_Task to carry out_. Below is a block of entries; repeat exactly the lines starting at the line that contains "-A Complete Library" and ending at the line that contains "-This Repo additionally", both included.

_Data shown_.
Segment Open
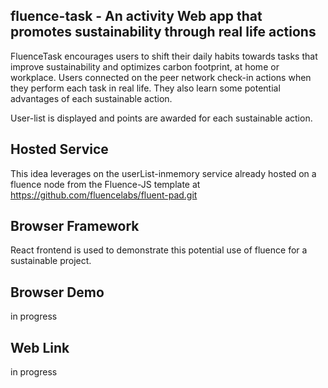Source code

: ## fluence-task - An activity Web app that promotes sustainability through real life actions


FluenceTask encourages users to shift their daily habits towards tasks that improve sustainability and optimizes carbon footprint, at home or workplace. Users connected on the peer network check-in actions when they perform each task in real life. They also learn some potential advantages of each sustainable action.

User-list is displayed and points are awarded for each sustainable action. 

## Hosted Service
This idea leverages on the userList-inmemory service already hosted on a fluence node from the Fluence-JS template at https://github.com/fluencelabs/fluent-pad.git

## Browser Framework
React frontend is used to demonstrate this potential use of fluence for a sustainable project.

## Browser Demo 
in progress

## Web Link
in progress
Segment Closed
Segment Open
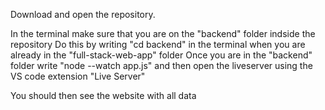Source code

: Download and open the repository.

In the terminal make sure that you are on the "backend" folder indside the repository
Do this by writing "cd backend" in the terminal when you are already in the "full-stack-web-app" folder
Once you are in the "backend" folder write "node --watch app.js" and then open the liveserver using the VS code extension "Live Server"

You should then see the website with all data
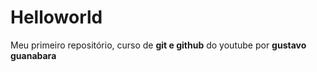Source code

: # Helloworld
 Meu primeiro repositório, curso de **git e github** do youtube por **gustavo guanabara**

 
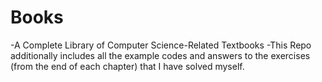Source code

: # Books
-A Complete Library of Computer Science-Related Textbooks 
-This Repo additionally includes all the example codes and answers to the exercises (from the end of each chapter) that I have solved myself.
Segment Closed
Segment Open
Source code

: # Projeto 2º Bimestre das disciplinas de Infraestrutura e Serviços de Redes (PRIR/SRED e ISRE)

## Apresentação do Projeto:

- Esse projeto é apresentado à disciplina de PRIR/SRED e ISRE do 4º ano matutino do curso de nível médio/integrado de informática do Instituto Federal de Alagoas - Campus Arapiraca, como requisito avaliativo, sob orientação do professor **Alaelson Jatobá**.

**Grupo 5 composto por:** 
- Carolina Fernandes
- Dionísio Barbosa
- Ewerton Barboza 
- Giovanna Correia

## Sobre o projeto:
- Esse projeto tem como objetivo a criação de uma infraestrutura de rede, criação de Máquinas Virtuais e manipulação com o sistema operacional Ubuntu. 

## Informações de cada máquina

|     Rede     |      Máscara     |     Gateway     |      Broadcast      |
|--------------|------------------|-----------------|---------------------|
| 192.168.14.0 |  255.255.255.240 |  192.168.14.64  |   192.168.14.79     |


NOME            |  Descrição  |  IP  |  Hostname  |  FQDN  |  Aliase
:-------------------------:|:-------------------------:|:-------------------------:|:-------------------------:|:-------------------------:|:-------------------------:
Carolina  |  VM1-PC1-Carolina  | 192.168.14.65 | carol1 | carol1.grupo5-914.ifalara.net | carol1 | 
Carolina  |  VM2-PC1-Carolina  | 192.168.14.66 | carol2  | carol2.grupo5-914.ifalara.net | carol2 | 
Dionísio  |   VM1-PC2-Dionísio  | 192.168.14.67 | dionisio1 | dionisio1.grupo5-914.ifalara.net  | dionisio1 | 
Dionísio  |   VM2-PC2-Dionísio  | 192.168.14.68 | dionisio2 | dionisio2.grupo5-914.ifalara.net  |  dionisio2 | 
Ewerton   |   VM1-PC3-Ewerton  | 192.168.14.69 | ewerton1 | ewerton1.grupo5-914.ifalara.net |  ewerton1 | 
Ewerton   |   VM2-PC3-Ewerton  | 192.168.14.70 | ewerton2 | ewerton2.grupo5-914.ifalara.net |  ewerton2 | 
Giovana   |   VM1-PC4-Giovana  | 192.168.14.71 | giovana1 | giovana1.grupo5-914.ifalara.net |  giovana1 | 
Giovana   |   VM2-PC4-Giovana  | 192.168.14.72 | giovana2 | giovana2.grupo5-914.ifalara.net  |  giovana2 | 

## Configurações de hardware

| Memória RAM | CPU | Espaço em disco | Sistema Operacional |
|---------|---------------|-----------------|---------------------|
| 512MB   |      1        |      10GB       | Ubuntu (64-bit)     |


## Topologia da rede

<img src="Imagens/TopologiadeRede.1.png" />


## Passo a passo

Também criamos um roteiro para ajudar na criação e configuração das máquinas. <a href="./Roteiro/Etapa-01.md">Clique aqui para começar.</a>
Segment Closed
_Reply to the exercise_.
-A Complete Library of Computer Science-Related Textbooks 
-This Repo additionally includes all the example codes and answers to the exercises (from the end of each chapter) that I have solved myself.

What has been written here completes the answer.